Potrebbe essere il Pug il vero tallone di Achille della sindaca di Foggia Maria Aida Episcopo se neppure lei riuscirà ad approvare il documento tanto agognato, sulla carta, dalla città e dal mondo edile e delle professioni da almeno 20 anni.
Nel corso di un tradizionale convegno dell’Ance Foggia, presieduto dall’imprenditore Ivano Chierici, dal titolo “Facciamo la città”, che ha avuto per ospite anche l’ormai storico consulente dell’Ente, l’architetto romano Francesco Karrer, il super assessore all’Urbanistica e ai Lavori Pubblici Giuseppe Galasso ha fornito alcune traiettorie su cui sta lavorando l’amministrazione.
È in atto un braccio di ferro interlocutorio sui 30mila metri quadrati di aree ferroviarie, che Sistemi Urbani, l’agenzia immobiliare delle Ferrovie, vuole valorizzare, secondo i bene informati, con l’urbanizzazione del secondo fronte stazione, la rimozione della cesura tra la città e il Rione Martucci, un allungamento del sottopasso e un mega parcheggio coperto per incrementare l’intermodalità su cui installare pannelli fotovoltaici per alimentare l’elettrificazione di binari e treni. Nel mezzo Sistemi Urbani parrebbe aver quasi alienato il palazzo di Piazza Vittorio Veneto, il Teatro Ariston, che potrebbe essere acquistato da un importante gruppo che lavora nella formazione. Il modello è Verona o Palermo, dove da poco sono state realizzate opere simili.
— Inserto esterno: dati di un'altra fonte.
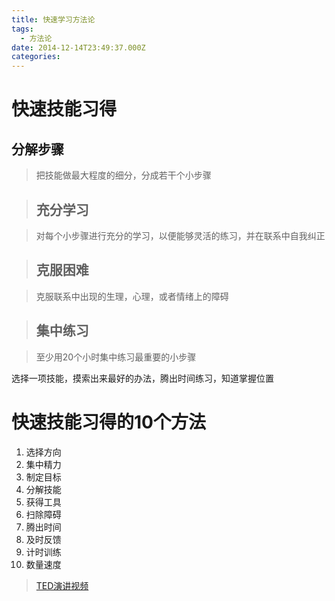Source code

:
 ```yaml
---
title: 快速学习方法论
tags:
  - 方法论
date: 2014-12-14T23:49:37.000Z
categories: 
---
```


# 快速技能习得

## 分解步骤

> 把技能做最大程度的细分，分成若干个小步骤

> ## 充分学习

> 对每个小步骤进行充分的学习，以便能够灵活的练习，并在联系中自我纠正

> ## 克服困难

> 克服联系中出现的生理，心理，或者情绪上的障碍

> ## 集中练习

> 至少用20个小时集中练习最重要的小步骤

选择一项技能，摸索出来最好的办法，腾出时间练习，知道掌握位置 <!-- more -->

# 快速技能习得的10个方法

1. 选择方向
2. 集中精力
3. 制定目标
4. 分解技能
5. 获得工具
6. 扫除障碍
7. 腾出时间
8. 及时反馈
9. 计时训练
10. 数量速度

> [TED演讲视频](http://www.bilibili.com/video/av1911047/)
Ebbene a tutto questo però l’amministrazione comunale, come già accadde per la seconda stazione per l’Alta Velocità, sembrerebbe aver detto no. “Stiamo dialogando, un campo fotovoltaico in pieno centro benché si possa pensare di trasformarlo in parcheggio non è sostenibile”, ha ammesso Galasso.
I toni sono stati parecchio polemici su diverse tematiche. In particolare l’eterno Housing sociale e l’abusivismo edilizio. “Qui non parliamo di aumenti di volumi ma di interventi abusivi che hanno la consistenza di 3 Comuni”, ha detto l’architetto Virginio Stanziale sulla bidonville a cielo aperto di Via de Petra, i cui suoli sono per l’80 per cento comunali.
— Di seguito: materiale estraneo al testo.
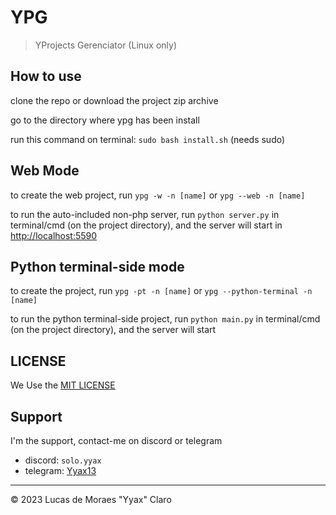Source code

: # YPG

> YProjects Gerenciator (Linux only)

## How to use

clone the repo or download the project zip archive

go to the directory where ypg has been install

run this command on terminal: `sudo bash install.sh` (needs sudo)

## Web Mode
to create the web project, run ```ypg -w -n [name]``` or ```ypg --web -n [name]```

to run the auto-included non-php server, run ```python server.py``` in terminal/cmd (on the project directory), and the server will start in <a href="http://localhost:5590">http://localhost:5590</a>

## Python terminal-side mode
to create the project, run ```ypg -pt -n [name]``` or ```ypg --python-terminal -n [name]```

to run the python terminal-side project, run ```python main.py``` in terminal/cmd (on the project directory), and the server will start

## LICENSE
We Use the [MIT LICENSE](LICENSE)

## Support
I'm the support, contact-me on discord or telegram

- discord: `solo.yyax`
- telegram: [Yyax13](https://t.me/Yyax13)




---

© 2023 Lucas de Moraes "Yyax" Claro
“È in atto una lottizzazione abusiva, nessuno ha avviato iniziative per contrastare questa lottizzazione, le riflessioni fatte fanno pensare che il Pug sia uno strumento vecchio, morto”, ha aggiunto il progettista, che insieme a tanti perora la causa del Comparto 28, solo in parte edificato.
L’architetto ha denunciato con forza le zone B riconvertite, le zone F e D trasformate in zone residenziali senza piano urbanistico generale. “È una città che non ha più un disegno e una logica. Siamo nel caos più assoluto”, ha concluso.
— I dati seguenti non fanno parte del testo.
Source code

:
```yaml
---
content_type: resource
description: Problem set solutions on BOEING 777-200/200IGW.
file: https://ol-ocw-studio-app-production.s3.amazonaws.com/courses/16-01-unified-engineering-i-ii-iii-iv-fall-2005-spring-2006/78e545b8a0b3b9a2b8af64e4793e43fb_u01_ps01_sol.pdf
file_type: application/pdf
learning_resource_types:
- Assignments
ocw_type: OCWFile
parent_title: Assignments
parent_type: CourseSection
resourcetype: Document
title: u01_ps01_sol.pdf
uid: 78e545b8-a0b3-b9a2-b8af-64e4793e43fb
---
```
Ma sul Pug Galasso è stato fin troppo concreto. “Se noi spostiamo lo sviluppo della città sul Pug non facciamo mai nulla. Ci sono altri strumenti urbanistici che possono regolare l’esistente”, è stato il commento finale dell’ingegnere Anas. “Questo significa fare una variante al Piano Benevolo. È una decisione politica molto chiara e importante”, è stata la reazione piccata di Karrer.
Dovrà essere presto il Consiglio comunale, ha annunciato Galasso, ad esprimersi sull’Housing sociale, su cui pendono tre pronunciamenti, così come sull’ampliamento della Zona Asi, in cui si sono esauriti i lotti di maggiore dimensione che possono attrarre investitori più grossi.
“Il coraggio non è dei tecnici o dell’avvocatura ma è del Consiglio comunale che non è fatto da 32 marziani ma da 32 eletti che dialogano con la città. Abbiamo già scritto chiedendo alla Regione di esprimersi sull’Housing sociale. Ci sono 27 attori, quello strumento ha una età avanzata, proviene dal 2008. 15 anni sono un’eternità nel mondo delle costruzioni, gli immobili si vendevano a molto di più e il costo di costruzione oggi è molto diverso. È vero, c’è ancora la necessità di case popolari, quel piano prevedeva 800 alloggi. Ma è cambiato il modo di fare urbanistica, oggi c’è un ripensamento dello spazio pubblico e degli immobili presenti. Una urbanistica delle case oggi non è più remunerativa nella forma fatta nell’espansione della città. Possiamo produrre riqualificazione e utile sviluppando una urbanistica della rigenerazione urbana”.
Sulla urbanistica contrattata è intervenuto anche l’ex assessore Augusto Marasco, che credeva ed era stato nominato per generare il Pug.
“Il piano di rischio del Gino Lisa incideva sul modello di Housing Sociale, ma quella amministrazione di cui facevo parte decise che la cosa più importante era l’aeroporto”.